Hangzhou Metro station

Qianjiang Road (钱江路) is a transfer station on Line 2, Line 4 and Line 9 of the Hangzhou Metro in China. It is located in the Shangcheng District of Hangzhou. This station offers cross-platform interchange between Line 2 and Line 4.

==Station layout==
| G | | Exits | |
| B1 | Concourse | Transfer passage, Tickets, Customer Service Center, Metro Shops | |
| B2 | ← | █ Line 4 towards Puyan (Jiangjin Road) | |
Island Platform
| ← | █ Line 2 towards Chaoyang (Qianjiang Century City) | |
| | █ Line 2 towards Liangzhu (Qingchun Square) | → |
Island Platform
| | █ Line 4 towards Chihua Street (Jingfang) | → |
| B3 | Side Platform, doors will open on the right | |
| ← | █ Line 9 towards Guanyintang (Xinye Road) | |
Side Platform, doors will open on the left
| | █ Line 9 towards Long'an (Jianghehui) | → |

== Entrances/exits ==
There are 9 exits.

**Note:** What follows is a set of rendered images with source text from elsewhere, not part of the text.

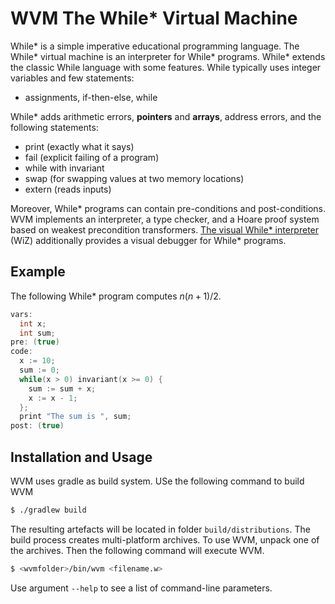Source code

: <!--
   SPDX-License-Identifier: CC-BY-4.0

   Copyright 2024-2024 The While* Authors

   This work is licensed under the Creative Commons Attribution 4.0
   International License.

   You should have received a copy of the license along with this
   work. If not, see <https://creativecommons.org/licenses/by/4.0/>.
-->

# WVM The While\* Virtual Machine

While* is a simple imperative educational programming language. The While* virtual machine is an
interpreter for While* programs. While* extends the classic While language with some features. While
typically uses integer variables and few statements:

- assignments, if-then-else, while

While\* adds arithmetic errors, **pointers** and **arrays**, address errors, and the following
statements:

- print (exactly what it says)
- fail (explicit failing of a program)
- while with invariant
- swap (for swapping values at two memory locations)
- extern (reads inputs)

Moreover, While* programs can contain pre-conditions and post-conditions. WVM implements an
interpreter, a type checker, and a Hoare proof system based on weakest precondition transformers.
[The visual While* interpreter](https://wiz.cs.tu-dortmund.de) (WiZ) additionally provides a visual debugger for While\* programs.

## Example

The following While\* program computes $n(n+1)/2$.

```C
vars:
  int x;
  int sum;
pre: (true)
code:
  x := 10;
  sum := 0;
  while(x > 0) invariant(x >= 0) {
    sum := sum + x;
    x := x - 1;
  };
  print "The sum is ", sum;
post: (true)
```

## Installation and Usage

WVM uses gradle as build system. USe the following command to build WVM

```bash
$ ./gradlew build
```

The resulting artefacts will be located in folder `build/distributions`. The build process creates
multi-platform archives. To use WVM, unpack one of the archives. Then the following command will
execute WVM.

```bash
$ <wvmfolder>/bin/wvm <filename.w>
```

Use argument `--help` to see a list of command-line parameters.
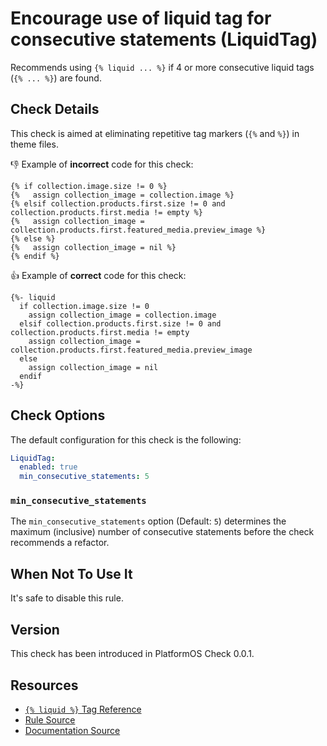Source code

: # Encourage use of liquid tag for consecutive statements (LiquidTag)

Recommends using `{% liquid ... %}` if 4 or more consecutive liquid tags (`{% ... %}`) are found.

## Check Details

This check is aimed at eliminating repetitive tag markers (`{%` and `%}`) in theme files.

:-1: Example of **incorrect** code for this check:

```liquid
{% if collection.image.size != 0 %}
{%   assign collection_image = collection.image %}
{% elsif collection.products.first.size != 0 and collection.products.first.media != empty %}
{%   assign collection_image = collection.products.first.featured_media.preview_image %}
{% else %}
{%   assign collection_image = nil %}
{% endif %}
```

:+1: Example of **correct** code for this check:

```liquid
{%- liquid
  if collection.image.size != 0
    assign collection_image = collection.image
  elsif collection.products.first.size != 0 and collection.products.first.media != empty
    assign collection_image = collection.products.first.featured_media.preview_image
  else
    assign collection_image = nil
  endif
-%}
```

## Check Options

The default configuration for this check is the following:

```yaml
LiquidTag:
  enabled: true
  min_consecutive_statements: 5
```

### `min_consecutive_statements`

The `min_consecutive_statements` option (Default: `5`) determines the maximum (inclusive) number of consecutive statements before the check recommends a refactor.

## When Not To Use It

It's safe to disable this rule.

## Version

This check has been introduced in PlatformOS Check 0.0.1.

## Resources

- [`{% liquid %}` Tag Reference][liquid]
- [Rule Source][codesource]
- [Documentation Source][docsource]

[liquid]: https://documentation.platformos.com/api-reference/liquid/platformos-tags
[codesource]: /lib/platformos_check/checks/liquid_tag.rb
[docsource]: /docs/checks/liquid_tag.md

Exit A — Exit D belong to Line 2 and Line 4, Exit E and F belong to Line 9. Although Exit D1 was built, it's not in public access up to now.
- A: north side of Qingchun Rd. (E), Shunfu Rd.
- B: south side of Qingchun Rd. (E), Shunfu Rd.
- C: south side of Qingchun Rd. (E), west side of Qianjiang Rd.
- D_{1}: south side of Qingchun Rd. (E), west side of Qianjiang Rd.
- D_{2}: south side of Qingchun Rd. (E), east side of Qianjiang Rd.
- D_{3}: north side of Qingchun Rd. (E), east side of Qianjiang Rd., Qinghe Rd.
- D_{4}: north side of Qingchun Rd. (E), west side of Qianjiang Rd., Park Hyatt Hangzhou, China Resources Building, The Mixc
- E: west side of Qianjiang Rd., Jiangjin Rd.
- F: east side of Qianjiang Rd., Jiangjin Rd.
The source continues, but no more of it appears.